Saved entries
━━━━━━━━━━━━━━━━━━━━━━━━━━━━━━

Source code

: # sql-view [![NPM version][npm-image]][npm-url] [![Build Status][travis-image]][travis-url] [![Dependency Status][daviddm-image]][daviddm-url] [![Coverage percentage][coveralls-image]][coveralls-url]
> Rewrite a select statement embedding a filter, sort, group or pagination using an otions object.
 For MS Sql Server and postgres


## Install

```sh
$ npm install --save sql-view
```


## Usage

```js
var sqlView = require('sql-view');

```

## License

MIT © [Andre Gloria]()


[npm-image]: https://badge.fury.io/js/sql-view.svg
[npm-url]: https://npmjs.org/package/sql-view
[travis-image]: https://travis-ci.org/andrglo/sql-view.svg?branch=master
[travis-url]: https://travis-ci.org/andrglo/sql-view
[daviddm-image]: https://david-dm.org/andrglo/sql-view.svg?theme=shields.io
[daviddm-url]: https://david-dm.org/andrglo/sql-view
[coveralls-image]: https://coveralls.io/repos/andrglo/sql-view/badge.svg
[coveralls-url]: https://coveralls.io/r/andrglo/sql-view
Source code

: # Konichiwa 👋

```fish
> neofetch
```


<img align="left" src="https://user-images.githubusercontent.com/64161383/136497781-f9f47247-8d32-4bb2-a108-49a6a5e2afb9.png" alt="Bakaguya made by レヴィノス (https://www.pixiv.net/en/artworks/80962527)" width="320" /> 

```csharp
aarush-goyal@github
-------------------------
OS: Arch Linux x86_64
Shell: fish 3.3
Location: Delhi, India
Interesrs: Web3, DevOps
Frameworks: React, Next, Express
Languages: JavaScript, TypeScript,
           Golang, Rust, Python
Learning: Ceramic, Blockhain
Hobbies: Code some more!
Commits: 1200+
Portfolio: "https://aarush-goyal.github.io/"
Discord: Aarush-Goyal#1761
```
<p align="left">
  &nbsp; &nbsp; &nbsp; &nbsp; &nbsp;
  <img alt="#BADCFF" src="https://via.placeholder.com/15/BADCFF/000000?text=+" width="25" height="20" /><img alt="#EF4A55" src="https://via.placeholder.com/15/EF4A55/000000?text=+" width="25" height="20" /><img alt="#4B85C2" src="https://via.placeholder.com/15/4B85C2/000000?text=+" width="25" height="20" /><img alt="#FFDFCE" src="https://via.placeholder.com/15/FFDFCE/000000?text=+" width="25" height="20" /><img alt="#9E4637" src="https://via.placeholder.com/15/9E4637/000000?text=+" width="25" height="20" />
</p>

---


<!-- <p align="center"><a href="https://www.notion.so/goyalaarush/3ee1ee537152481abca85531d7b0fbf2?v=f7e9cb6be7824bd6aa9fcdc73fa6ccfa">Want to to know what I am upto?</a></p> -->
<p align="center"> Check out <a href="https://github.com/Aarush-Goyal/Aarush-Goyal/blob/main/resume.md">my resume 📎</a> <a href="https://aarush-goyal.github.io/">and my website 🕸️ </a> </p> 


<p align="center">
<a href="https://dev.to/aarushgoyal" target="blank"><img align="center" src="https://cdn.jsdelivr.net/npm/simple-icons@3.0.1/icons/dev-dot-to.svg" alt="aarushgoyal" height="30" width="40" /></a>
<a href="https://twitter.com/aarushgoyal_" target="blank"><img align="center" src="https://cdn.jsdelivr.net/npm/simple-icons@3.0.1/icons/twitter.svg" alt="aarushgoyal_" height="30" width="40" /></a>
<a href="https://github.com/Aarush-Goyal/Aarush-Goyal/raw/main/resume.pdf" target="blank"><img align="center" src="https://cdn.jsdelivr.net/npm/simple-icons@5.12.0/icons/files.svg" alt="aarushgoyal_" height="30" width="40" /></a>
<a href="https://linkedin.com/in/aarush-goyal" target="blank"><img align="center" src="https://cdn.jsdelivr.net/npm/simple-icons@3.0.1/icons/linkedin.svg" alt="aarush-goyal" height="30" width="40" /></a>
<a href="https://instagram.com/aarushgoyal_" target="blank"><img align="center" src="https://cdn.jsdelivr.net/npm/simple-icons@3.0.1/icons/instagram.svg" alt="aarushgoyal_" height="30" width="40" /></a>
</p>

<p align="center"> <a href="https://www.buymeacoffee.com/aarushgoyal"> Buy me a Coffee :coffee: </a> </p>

━━━━━━━━━━━━━━━━━━━━━━━━━━━━━━

Set aside each line above that includes the string "travis" and report it.

Answer box
: # sql-view [![NPM version][npm-image]][npm-url] [![Build Status][travis-image]][travis-url] [![Dependency Status][daviddm-image]][daviddm-url] [![Coverage percentage][coveralls-image]][coveralls-url]
[travis-image]: https://travis-ci.org/andrglo/sql-view.svg?branch=master
[travis-url]: https://travis-ci.org/andrglo/sql-view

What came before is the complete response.